*** Begin section ***
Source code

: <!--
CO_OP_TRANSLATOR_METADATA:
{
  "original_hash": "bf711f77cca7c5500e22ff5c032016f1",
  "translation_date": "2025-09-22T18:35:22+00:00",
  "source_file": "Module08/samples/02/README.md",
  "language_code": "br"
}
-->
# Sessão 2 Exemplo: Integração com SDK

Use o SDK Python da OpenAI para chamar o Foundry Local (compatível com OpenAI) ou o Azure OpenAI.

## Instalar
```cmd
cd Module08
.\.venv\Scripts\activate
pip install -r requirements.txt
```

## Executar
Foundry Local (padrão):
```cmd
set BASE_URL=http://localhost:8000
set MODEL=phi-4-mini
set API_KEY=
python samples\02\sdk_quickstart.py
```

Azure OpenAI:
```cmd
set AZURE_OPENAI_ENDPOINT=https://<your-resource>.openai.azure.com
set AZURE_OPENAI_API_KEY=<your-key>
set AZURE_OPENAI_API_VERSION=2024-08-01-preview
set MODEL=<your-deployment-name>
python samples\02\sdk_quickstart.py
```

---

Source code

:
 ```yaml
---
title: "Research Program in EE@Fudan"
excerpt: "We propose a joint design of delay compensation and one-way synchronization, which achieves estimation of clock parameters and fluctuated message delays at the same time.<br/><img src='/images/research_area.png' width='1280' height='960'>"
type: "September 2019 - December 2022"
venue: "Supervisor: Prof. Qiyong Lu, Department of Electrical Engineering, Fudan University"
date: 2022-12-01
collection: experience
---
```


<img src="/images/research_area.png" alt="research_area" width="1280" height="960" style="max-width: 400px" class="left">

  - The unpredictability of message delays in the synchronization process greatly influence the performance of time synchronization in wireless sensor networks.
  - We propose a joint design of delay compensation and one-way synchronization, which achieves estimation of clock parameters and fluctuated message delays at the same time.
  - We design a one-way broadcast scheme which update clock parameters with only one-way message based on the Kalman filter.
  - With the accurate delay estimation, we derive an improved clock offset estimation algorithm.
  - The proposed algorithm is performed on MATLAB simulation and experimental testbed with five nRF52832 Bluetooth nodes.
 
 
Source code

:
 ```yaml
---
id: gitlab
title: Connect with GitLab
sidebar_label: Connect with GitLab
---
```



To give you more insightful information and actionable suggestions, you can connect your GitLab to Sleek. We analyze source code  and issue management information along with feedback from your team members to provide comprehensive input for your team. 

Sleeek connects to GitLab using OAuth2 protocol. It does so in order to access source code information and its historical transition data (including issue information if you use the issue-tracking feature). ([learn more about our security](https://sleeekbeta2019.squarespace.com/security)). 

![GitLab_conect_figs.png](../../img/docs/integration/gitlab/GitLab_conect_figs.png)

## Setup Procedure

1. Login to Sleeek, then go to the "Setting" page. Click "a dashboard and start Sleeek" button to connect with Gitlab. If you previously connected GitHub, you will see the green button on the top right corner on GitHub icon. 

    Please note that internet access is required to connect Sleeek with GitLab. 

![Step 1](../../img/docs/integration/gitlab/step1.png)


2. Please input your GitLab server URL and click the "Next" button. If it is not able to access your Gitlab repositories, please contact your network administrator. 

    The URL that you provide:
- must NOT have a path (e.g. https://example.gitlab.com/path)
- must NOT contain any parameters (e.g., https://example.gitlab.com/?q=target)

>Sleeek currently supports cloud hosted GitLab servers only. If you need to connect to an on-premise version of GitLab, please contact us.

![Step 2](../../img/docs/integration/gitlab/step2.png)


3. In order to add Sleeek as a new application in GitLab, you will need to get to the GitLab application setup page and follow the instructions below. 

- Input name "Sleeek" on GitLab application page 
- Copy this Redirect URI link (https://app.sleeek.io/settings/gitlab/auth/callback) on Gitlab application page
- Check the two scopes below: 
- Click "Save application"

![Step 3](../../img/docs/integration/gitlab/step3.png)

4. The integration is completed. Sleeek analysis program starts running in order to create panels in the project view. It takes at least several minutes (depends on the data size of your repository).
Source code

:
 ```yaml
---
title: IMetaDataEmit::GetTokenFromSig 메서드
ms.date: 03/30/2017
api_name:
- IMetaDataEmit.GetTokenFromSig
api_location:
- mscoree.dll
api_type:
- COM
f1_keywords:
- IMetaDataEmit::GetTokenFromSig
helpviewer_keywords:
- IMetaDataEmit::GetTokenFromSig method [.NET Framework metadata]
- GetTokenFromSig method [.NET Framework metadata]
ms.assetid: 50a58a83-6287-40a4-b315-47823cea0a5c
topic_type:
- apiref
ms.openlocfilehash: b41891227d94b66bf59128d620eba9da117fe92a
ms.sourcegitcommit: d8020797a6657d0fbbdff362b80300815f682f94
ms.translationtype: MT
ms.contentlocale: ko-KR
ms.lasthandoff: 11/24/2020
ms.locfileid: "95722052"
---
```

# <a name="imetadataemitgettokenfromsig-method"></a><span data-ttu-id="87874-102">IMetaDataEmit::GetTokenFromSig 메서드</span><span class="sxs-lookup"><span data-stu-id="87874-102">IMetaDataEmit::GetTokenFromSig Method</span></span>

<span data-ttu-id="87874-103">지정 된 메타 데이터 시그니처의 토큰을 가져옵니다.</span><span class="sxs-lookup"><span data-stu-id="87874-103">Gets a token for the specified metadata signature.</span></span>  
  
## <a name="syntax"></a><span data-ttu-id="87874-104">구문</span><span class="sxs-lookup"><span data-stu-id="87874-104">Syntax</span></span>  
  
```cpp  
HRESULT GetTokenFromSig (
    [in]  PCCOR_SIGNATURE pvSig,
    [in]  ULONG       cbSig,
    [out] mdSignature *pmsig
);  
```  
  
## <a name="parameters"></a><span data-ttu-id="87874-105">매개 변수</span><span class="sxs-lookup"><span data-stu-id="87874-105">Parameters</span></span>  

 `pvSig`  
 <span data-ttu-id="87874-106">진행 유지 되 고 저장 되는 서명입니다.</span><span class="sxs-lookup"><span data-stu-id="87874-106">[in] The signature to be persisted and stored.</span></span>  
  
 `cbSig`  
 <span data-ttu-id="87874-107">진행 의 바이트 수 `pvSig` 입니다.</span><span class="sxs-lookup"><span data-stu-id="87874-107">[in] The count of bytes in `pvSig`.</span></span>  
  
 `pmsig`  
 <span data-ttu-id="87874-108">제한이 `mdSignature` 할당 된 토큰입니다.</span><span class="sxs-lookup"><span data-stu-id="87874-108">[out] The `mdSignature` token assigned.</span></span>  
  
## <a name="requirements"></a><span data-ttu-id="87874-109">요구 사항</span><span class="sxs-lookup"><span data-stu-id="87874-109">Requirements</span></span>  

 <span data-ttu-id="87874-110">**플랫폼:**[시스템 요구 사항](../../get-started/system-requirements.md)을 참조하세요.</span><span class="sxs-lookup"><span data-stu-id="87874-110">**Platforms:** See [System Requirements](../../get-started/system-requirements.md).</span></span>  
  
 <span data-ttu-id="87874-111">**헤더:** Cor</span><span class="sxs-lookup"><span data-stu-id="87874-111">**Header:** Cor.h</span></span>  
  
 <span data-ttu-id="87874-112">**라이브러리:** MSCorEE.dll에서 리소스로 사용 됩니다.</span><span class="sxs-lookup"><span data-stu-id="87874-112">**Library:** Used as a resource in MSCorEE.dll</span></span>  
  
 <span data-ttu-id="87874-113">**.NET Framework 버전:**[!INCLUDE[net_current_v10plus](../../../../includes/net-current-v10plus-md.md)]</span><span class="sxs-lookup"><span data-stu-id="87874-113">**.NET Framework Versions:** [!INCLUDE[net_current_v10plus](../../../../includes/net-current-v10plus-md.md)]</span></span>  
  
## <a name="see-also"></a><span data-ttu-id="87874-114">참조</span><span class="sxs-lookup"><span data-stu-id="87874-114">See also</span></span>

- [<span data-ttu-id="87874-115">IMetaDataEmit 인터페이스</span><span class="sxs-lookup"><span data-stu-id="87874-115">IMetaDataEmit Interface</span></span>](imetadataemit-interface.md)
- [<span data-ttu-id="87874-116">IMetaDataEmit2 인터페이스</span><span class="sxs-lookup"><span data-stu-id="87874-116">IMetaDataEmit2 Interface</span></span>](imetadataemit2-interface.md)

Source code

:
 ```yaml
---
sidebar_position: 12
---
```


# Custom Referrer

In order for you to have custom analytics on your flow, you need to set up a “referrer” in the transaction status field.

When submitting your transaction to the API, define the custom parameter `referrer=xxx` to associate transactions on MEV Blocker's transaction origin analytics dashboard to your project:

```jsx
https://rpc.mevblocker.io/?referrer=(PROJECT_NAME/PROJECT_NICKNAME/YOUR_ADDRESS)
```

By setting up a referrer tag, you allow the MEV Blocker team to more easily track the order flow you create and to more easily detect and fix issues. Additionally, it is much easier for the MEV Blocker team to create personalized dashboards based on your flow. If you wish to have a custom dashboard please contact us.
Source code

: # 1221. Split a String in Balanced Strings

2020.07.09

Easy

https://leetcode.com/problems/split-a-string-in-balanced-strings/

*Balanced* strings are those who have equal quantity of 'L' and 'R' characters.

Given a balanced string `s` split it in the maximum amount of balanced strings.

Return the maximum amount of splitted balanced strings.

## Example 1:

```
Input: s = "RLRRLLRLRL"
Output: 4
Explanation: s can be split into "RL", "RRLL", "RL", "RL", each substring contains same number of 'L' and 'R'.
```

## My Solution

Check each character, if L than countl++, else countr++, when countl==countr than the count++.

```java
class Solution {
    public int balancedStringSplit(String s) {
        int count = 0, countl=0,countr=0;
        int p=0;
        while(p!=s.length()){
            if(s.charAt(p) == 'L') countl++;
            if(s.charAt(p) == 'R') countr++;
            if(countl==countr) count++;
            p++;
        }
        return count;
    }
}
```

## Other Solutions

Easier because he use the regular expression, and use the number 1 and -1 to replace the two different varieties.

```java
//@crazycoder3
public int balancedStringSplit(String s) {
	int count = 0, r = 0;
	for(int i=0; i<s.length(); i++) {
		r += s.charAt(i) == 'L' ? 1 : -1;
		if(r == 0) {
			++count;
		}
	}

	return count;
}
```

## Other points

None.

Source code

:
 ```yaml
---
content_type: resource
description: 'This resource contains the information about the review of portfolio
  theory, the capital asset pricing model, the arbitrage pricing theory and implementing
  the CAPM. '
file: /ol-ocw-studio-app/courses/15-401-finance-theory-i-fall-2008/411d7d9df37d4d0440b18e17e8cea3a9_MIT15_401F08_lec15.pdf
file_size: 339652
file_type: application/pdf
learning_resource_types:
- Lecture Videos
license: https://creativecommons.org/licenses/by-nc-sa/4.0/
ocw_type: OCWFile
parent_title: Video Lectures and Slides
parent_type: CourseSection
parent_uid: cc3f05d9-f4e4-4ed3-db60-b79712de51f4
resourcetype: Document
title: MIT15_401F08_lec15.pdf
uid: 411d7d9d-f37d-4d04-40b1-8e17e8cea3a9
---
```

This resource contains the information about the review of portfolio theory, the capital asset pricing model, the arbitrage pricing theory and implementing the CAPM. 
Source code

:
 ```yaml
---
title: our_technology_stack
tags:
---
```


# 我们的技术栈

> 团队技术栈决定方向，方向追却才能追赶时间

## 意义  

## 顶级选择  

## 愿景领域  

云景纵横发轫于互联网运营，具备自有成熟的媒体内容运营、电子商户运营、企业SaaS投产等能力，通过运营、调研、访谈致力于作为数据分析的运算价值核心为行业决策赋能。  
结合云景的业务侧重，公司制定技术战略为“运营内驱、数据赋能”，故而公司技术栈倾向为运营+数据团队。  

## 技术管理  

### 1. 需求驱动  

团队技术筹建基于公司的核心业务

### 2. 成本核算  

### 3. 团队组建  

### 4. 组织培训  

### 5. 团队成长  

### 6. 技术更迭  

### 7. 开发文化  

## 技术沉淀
*** End section ***
◆ **Problem requirements**
Which lines above hold the string "estimation"? Copy every one of them.

◆ **Reply**
excerpt: "We propose a joint design of delay compensation and one-way synchronization, which achieves estimation of clock parameters and fluctuated message delays at the same time.<br/><img src='/images/research_area.png' width='1280' height='960'>"
  - We propose a joint design of delay compensation and one-way synchronization, which achieves estimation of clock parameters and fluctuated message delays at the same time.
  - With the accurate delay estimation, we derive an improved clock offset estimation algorithm.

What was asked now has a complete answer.